Python library for index numbers calculations
Project description
PyIndexNum
A high-performance Python library for calculating economic index numbers using Polars. Designed for statisticians and economists working with price and quantity indices.
Features
- High Performance: Built on Polars for efficient data processing of large datasets
- Comprehensive Index Methods: Support for bilateral and multilateral price/quantity indices
- Data Preparation Tools: Built-in utilities for data standardization and temporal aggregation
- Panel Data Handling: Robust methods for dealing with unbalanced panels through removal or imputation
- Extension Methods: Support for index splicing and rolling window calculations
- Type Safety: Full type annotations for better IDE support and code reliability
Installation
Using pip
pip install pyindexnum
Using uv
uv add pyindexnum
From source
git clone https://github.com/paluigi/PyIndexNum.git
cd PyIndexNum
uv sync
Quick Start
Here's the typical workflow for calculating economic indices:
import polars as pl
import pyindexnum as pin
# Load your price data
df = pl.read_csv("price_data.csv")
# 1. Standardize column names
df_std = pin.standardize_columns(df, date_col="date", price_col="price", id_col="product_id", quantity_col="quantity")

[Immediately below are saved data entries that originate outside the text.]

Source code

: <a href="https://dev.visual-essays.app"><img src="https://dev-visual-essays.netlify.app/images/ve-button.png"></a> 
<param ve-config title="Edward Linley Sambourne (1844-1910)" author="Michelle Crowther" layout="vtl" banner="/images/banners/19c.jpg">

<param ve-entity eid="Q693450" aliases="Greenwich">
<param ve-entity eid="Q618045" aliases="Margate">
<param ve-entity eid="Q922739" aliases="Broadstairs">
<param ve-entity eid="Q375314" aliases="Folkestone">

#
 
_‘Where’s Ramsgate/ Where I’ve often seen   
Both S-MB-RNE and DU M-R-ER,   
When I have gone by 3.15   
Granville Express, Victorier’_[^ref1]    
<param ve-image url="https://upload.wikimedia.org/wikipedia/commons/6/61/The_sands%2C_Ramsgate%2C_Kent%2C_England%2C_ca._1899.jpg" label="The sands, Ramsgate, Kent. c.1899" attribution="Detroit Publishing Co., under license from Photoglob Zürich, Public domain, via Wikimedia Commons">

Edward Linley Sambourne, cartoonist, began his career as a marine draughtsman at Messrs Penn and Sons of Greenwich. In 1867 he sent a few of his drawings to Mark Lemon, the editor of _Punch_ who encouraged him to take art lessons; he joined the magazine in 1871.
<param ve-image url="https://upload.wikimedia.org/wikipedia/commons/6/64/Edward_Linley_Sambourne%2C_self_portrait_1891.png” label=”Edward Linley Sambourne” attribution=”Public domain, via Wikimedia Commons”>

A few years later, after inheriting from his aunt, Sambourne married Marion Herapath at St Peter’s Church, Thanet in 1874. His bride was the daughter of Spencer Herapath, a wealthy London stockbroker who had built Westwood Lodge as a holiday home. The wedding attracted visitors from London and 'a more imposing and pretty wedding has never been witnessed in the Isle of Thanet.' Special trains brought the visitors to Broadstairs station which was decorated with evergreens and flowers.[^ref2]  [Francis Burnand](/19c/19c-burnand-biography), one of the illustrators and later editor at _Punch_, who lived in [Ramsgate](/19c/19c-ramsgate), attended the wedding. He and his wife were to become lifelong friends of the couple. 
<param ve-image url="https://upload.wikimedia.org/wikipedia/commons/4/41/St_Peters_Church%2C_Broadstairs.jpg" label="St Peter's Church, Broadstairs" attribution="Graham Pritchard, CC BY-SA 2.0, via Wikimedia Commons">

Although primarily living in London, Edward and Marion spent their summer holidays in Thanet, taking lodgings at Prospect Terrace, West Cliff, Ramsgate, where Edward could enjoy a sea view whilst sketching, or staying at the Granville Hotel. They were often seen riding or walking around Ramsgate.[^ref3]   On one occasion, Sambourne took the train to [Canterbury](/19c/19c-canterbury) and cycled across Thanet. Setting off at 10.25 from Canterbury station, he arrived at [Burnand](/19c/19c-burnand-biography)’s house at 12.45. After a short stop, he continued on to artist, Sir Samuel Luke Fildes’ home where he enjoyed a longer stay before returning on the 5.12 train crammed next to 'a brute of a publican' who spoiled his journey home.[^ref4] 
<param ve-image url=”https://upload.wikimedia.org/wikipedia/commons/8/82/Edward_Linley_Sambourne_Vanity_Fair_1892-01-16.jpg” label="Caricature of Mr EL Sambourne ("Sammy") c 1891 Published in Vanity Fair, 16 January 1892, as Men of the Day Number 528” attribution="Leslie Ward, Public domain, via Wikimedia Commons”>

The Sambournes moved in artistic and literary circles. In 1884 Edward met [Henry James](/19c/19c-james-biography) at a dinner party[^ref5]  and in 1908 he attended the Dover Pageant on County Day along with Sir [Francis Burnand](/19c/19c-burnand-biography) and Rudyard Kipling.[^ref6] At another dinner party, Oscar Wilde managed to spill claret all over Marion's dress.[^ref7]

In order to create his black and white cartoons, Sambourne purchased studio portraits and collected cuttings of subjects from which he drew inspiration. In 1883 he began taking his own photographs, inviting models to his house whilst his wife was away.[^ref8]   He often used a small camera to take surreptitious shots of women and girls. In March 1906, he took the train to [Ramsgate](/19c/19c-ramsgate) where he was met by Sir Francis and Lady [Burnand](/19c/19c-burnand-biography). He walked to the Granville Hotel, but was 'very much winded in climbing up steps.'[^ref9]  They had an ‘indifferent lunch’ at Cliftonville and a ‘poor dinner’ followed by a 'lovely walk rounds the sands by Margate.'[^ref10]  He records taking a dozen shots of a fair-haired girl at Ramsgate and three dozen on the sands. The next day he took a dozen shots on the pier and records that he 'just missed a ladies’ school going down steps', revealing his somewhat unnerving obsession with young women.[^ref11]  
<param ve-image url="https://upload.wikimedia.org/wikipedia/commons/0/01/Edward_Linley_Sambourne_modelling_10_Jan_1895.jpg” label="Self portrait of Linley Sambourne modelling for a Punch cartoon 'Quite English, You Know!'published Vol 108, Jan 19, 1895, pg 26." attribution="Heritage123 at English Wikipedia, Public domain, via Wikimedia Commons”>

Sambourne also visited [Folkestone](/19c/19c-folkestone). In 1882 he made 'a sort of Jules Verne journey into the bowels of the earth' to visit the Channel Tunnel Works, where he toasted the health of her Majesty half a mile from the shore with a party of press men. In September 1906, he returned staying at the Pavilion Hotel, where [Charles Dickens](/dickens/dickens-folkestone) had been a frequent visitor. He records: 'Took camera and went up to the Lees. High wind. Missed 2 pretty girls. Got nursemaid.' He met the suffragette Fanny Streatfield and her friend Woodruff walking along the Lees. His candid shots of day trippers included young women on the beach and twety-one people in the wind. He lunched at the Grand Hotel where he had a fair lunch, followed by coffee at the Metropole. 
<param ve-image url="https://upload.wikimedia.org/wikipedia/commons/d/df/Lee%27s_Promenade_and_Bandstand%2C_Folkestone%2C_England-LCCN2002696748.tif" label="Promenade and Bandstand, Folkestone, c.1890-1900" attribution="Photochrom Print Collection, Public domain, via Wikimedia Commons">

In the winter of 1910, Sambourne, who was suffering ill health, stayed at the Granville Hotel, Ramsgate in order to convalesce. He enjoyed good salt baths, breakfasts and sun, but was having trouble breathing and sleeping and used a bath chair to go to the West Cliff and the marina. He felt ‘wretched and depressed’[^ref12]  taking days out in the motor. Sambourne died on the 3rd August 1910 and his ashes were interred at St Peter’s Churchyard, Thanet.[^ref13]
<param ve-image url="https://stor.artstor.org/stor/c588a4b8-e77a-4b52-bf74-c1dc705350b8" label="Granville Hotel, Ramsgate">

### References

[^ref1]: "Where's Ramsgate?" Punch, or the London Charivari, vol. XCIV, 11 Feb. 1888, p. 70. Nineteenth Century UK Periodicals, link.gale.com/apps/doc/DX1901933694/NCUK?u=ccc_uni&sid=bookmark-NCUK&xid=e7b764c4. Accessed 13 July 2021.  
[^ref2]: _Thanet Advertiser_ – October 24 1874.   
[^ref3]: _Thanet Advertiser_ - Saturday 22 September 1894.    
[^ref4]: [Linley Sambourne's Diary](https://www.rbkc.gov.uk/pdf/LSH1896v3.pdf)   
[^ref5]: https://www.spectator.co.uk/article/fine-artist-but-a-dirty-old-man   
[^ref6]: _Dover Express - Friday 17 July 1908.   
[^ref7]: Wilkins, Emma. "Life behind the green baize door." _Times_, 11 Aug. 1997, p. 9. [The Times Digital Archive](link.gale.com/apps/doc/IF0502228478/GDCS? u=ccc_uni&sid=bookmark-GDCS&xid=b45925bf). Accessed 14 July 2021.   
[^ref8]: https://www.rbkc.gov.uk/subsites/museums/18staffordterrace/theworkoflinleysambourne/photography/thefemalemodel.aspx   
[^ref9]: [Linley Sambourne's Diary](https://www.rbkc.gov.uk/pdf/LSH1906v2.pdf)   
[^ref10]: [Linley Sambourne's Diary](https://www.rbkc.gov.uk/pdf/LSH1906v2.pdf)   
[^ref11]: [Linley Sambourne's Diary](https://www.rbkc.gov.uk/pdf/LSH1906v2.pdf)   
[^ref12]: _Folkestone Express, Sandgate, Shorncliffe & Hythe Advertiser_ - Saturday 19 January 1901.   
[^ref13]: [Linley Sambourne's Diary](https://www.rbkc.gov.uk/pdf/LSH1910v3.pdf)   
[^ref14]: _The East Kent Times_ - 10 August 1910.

# 2. Aggregate to desired time frequency
df_agg = pin.aggregate_time(df_std, freq="1mo", agg_type="arithmetic")
# 3. Handle unbalanced panels (optional)
df_balanced = pin.remove_unbalanced(df_agg)
# or
df_imputed = pin.carry_forward_imputation(df_agg, ["aggregated_price", "aggregated_quantity"])
# 4. Calculate bilateral indices (two periods)
laspeyres_idx = pin.laspeyres(df_balanced)
fisher_idx = pin.fisher(df_balanced)
# 5. Calculate multilateral indices (multiple periods)
geks_fisher_idx = pin.geks_fisher(df_agg)
# 6. Apply extension methods (optional)
extended_idx = pin.movement_splice(geks_fisher_idx1, geks_fisher_idx2)
Supported Index Methods
Bilateral Indices (Two-Period Comparisons)
| Index | Formula | Use Case |
|---|---|---|
| Jevons | Geometric mean of price relatives | Unweighted geometric average |
| Carli | Arithmetic mean of price relatives | Unweighted arithmetic average |
| Dutot | Ratio of arithmetic means of prices | Simple price average comparison |
| Laspeyres | Weighted by base period quantities | Fixed basket approach |
| Paasche | Weighted by current period quantities | Current basket approach |
| Fisher | Geometric mean of Laspeyres and Paasche | Ideal index (time/quantity reversal) |
| Törnqvist | Weighted geometric mean with average expenditure shares | Symmetric treatment |
| Walsh | Geometric mean of quantities as fixed basket | Alternative symmetric approach |
Multilateral Indices (Multi-Period Comparisons)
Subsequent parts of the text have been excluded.